- [WHAT TO WORK ON]
Where the string "href" appears in a line of the material below, copy that line.

- [DATA FOR PROCESSING]
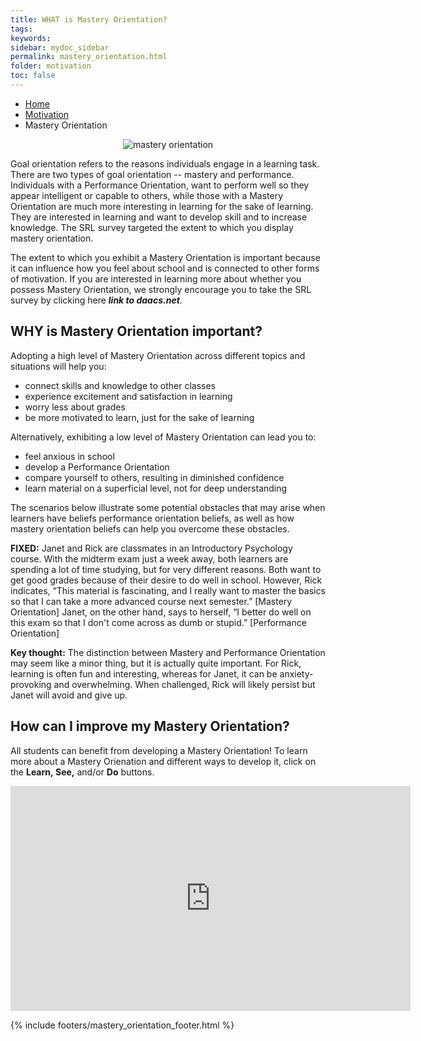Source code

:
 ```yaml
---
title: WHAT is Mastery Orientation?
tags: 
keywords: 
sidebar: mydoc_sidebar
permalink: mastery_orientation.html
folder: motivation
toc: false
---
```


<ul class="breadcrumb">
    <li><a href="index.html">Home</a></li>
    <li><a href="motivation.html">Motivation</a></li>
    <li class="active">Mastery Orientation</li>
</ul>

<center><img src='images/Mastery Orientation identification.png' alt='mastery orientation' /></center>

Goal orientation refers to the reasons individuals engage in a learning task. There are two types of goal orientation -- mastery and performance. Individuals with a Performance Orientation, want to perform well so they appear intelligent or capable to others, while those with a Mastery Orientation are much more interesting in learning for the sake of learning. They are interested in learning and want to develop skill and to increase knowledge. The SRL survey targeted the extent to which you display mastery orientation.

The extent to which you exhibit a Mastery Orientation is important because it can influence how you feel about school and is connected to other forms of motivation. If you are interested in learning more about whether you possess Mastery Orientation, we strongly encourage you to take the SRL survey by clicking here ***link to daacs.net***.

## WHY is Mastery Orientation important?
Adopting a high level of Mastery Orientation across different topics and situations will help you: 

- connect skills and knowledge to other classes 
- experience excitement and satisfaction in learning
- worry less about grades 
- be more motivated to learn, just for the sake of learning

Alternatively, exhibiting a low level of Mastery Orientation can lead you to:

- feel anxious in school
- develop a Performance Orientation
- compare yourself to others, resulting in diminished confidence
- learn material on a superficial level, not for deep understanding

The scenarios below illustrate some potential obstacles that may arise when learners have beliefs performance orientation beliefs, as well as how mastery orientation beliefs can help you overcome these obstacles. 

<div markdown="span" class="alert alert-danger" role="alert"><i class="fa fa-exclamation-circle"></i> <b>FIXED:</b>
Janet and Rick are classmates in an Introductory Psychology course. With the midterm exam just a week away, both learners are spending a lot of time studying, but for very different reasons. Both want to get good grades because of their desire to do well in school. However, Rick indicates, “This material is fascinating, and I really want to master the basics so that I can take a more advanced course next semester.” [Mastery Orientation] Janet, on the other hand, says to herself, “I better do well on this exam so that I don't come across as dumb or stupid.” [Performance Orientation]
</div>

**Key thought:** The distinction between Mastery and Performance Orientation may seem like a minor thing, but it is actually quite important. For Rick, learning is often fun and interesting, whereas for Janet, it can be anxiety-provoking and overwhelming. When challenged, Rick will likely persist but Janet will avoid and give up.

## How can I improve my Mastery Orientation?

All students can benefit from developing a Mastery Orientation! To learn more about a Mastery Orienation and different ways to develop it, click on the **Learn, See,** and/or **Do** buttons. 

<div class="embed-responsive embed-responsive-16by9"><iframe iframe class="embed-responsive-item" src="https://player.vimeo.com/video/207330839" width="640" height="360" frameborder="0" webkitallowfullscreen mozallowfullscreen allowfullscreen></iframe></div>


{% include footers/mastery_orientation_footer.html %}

...

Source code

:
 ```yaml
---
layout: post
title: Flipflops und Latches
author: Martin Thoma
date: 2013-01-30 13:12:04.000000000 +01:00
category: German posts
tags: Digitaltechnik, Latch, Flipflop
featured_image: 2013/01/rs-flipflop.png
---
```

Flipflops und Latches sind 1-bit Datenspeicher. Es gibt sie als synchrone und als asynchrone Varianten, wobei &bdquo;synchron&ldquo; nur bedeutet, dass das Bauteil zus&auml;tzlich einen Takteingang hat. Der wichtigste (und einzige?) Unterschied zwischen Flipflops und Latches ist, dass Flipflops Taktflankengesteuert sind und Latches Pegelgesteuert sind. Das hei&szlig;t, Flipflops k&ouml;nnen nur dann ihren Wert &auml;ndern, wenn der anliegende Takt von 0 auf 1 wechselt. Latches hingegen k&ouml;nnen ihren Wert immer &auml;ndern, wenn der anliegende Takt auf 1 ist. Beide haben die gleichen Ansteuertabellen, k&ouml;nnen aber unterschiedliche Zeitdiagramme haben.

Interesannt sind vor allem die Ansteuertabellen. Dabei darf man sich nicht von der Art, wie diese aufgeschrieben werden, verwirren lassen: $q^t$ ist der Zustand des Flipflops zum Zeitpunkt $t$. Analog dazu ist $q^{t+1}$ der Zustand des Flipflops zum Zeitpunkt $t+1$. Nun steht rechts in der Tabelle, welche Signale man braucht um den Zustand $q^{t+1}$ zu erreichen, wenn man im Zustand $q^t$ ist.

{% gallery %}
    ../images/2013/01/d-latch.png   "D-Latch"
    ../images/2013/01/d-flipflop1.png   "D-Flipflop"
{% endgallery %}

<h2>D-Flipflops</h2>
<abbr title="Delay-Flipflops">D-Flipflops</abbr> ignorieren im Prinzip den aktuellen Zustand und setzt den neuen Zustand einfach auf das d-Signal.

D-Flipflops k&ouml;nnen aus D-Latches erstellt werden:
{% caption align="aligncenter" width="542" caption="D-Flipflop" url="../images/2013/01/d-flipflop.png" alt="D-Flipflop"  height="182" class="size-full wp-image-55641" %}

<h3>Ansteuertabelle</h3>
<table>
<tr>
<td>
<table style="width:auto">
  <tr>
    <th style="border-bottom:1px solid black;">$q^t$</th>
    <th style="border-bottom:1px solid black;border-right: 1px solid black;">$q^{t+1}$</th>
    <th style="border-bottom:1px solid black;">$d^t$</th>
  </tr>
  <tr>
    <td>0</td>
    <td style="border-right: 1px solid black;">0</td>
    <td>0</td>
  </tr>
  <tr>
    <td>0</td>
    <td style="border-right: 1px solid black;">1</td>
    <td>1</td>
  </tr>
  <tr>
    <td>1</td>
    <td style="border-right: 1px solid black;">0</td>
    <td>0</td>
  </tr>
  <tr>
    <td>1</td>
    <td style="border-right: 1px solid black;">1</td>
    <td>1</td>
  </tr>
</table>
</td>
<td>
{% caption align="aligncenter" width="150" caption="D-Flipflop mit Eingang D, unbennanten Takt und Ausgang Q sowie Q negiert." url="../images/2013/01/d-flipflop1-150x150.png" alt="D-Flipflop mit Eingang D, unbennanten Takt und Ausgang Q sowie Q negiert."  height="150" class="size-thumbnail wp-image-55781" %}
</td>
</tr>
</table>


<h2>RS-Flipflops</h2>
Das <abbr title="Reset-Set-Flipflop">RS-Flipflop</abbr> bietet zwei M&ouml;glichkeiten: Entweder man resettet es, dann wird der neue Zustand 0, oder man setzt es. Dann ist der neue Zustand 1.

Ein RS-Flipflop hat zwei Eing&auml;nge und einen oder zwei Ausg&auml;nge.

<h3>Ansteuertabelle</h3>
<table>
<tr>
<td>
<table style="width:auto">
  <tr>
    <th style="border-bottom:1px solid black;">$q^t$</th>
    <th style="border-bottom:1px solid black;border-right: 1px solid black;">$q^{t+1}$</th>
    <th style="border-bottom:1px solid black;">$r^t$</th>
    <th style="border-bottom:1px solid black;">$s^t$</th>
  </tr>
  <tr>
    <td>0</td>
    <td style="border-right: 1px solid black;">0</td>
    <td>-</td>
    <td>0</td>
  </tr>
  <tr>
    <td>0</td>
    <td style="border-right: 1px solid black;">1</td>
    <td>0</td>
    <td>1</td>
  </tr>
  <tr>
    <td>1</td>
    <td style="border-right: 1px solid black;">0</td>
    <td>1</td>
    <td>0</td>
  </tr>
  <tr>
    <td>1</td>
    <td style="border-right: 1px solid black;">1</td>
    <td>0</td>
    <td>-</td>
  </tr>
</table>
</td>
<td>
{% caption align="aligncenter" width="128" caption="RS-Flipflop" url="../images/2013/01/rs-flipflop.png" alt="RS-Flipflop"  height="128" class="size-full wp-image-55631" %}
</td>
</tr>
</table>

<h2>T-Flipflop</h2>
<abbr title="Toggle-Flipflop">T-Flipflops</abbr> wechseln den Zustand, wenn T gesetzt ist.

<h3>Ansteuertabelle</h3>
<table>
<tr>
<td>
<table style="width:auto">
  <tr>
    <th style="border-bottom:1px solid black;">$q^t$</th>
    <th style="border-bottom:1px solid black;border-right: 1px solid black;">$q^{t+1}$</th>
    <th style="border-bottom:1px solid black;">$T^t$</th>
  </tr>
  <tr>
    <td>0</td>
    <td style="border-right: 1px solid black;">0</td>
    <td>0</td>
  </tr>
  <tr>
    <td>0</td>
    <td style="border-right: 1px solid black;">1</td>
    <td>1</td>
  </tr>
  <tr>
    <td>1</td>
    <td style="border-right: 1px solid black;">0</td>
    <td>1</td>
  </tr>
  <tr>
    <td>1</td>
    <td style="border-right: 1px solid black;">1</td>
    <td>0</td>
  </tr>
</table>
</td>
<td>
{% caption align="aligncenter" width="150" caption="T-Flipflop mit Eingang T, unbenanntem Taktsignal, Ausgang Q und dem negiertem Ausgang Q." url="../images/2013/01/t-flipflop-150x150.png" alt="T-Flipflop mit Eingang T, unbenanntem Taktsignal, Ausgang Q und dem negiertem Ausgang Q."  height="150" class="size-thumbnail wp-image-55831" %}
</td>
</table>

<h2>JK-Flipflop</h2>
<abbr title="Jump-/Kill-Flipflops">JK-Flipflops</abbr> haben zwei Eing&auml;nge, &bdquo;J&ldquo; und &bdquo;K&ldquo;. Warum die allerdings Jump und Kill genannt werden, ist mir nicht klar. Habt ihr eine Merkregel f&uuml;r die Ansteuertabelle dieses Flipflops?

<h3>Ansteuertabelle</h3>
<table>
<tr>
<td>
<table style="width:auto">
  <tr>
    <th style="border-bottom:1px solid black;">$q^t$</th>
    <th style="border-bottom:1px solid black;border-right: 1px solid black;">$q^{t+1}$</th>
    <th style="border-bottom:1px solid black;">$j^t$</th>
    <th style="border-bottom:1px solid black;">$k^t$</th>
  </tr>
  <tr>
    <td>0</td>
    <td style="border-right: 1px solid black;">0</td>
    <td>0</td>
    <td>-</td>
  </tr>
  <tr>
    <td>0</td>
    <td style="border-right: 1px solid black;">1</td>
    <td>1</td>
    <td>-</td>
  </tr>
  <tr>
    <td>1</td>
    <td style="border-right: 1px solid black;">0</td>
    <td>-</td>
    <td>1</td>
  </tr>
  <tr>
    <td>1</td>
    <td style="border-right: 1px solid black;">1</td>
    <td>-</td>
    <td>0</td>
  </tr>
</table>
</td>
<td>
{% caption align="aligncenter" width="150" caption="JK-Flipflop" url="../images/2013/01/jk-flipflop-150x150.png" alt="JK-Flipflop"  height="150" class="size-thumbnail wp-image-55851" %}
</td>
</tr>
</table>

- [WRITTEN RESPONSE]
    <li><a href="index.html">Home</a></li>
    <li><a href="motivation.html">Motivation</a></li>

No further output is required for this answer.